Aim of the exercise:
Show all the lines in the data below that include the word "Verify".

Given entries:
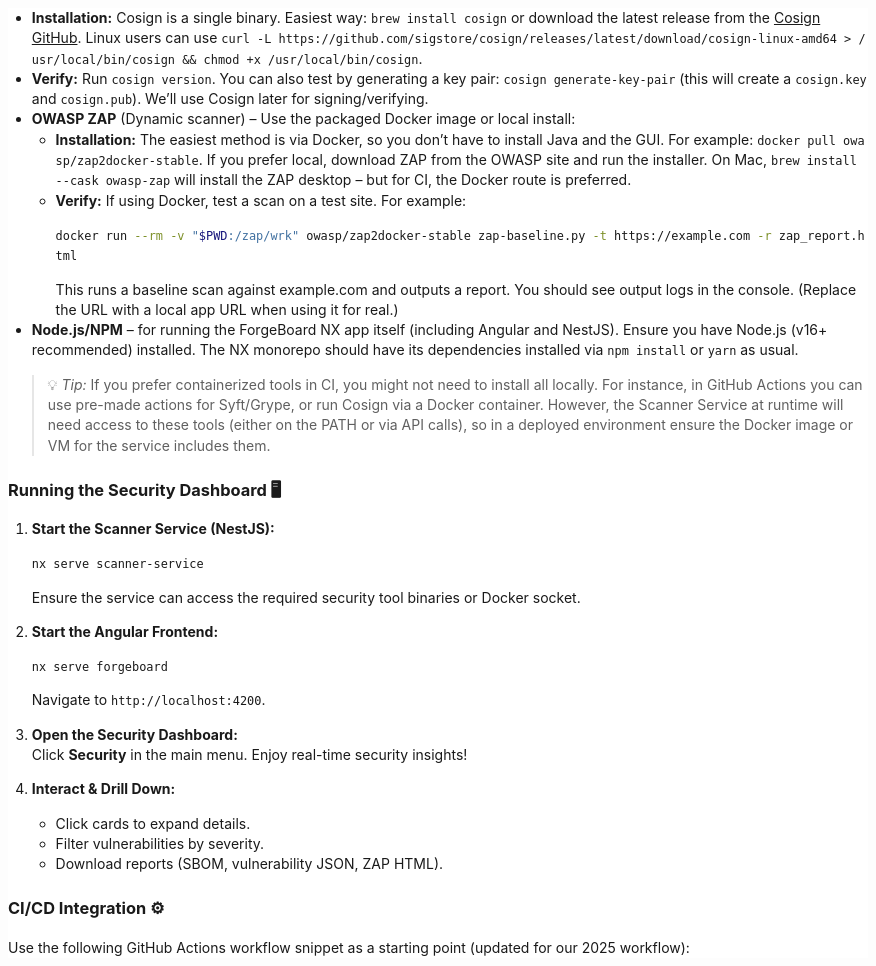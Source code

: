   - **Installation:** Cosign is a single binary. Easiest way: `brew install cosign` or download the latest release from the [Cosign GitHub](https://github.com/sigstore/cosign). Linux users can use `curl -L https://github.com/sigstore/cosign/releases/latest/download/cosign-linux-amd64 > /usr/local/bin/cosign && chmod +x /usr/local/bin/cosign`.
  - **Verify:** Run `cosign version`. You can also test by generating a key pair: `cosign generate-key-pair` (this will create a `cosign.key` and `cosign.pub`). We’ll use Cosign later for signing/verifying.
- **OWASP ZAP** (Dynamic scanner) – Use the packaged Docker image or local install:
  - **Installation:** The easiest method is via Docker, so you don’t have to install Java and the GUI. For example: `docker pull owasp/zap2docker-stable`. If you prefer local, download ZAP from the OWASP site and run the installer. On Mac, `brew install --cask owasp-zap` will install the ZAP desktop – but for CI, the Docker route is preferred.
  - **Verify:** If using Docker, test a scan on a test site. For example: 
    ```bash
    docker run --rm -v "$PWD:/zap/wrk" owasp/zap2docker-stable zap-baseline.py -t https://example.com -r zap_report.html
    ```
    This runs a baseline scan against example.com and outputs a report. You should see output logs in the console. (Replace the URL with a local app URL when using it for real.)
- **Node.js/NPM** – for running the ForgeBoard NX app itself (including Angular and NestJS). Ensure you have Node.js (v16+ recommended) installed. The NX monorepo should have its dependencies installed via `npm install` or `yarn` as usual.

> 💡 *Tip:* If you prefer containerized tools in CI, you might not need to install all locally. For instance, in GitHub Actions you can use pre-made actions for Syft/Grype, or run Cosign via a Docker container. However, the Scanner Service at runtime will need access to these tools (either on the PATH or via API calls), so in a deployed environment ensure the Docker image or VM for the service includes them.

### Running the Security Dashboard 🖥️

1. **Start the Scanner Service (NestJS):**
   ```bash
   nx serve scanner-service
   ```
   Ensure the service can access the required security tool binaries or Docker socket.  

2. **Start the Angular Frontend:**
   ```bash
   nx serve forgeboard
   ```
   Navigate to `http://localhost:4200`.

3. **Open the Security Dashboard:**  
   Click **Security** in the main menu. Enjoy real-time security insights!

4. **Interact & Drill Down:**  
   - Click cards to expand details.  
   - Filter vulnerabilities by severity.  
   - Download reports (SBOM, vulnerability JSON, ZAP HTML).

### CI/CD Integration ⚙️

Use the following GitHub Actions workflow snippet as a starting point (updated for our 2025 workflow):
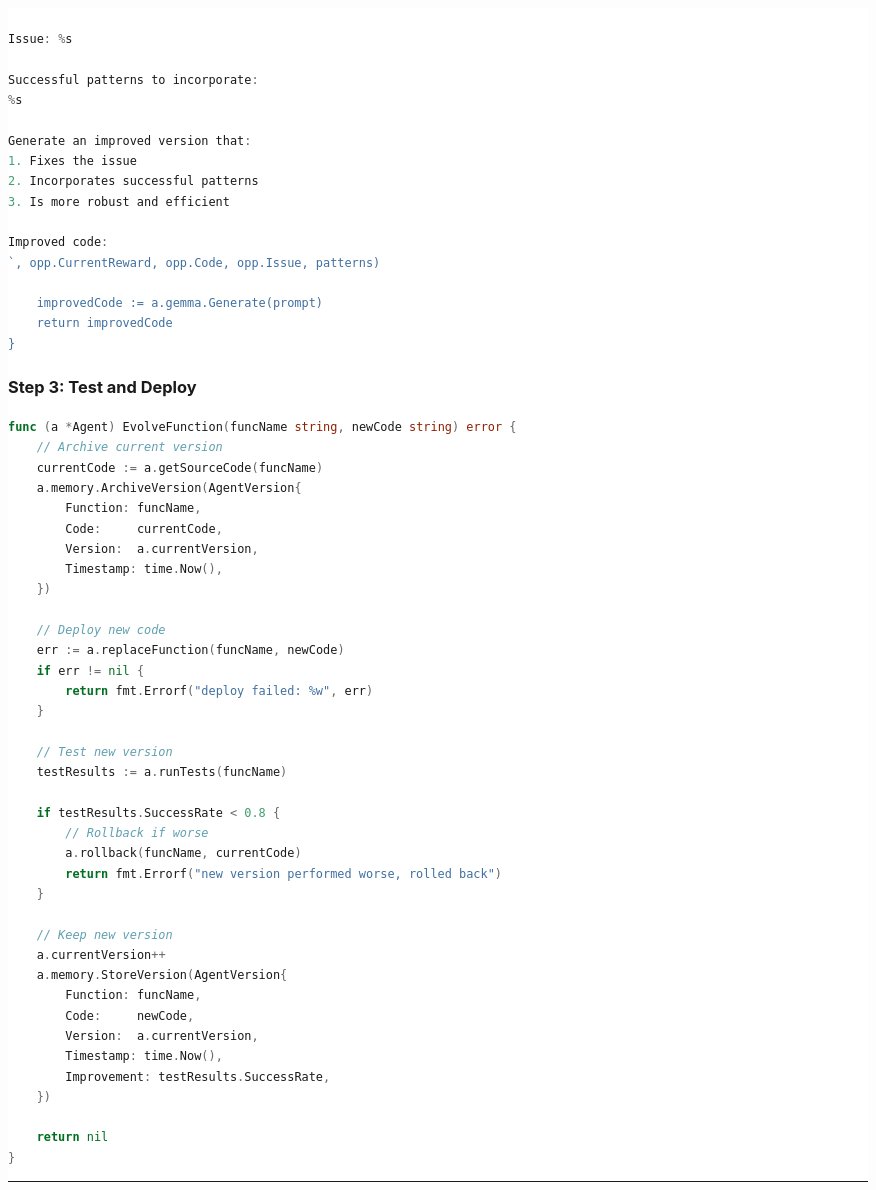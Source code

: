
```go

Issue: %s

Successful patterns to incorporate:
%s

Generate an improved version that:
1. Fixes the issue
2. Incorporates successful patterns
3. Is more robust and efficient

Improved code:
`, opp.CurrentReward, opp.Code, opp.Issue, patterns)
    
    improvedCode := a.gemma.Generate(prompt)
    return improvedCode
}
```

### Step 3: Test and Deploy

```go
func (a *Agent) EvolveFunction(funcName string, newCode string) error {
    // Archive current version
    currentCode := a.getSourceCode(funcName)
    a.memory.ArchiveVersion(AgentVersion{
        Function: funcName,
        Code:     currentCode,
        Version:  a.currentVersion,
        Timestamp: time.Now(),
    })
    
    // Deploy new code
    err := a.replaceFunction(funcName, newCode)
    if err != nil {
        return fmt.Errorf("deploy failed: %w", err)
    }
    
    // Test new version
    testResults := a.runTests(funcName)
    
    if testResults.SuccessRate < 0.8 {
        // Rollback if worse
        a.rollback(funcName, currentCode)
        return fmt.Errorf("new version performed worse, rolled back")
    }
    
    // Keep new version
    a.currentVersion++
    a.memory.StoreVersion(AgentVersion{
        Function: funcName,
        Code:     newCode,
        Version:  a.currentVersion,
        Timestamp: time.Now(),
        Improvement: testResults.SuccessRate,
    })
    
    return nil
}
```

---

Response to the task:
  - **Verify:** Run `cosign version`. You can also test by generating a key pair: `cosign generate-key-pair` (this will create a `cosign.key` and `cosign.pub`). We’ll use Cosign later for signing/verifying.
  - **Verify:** If using Docker, test a scan on a test site. For example: 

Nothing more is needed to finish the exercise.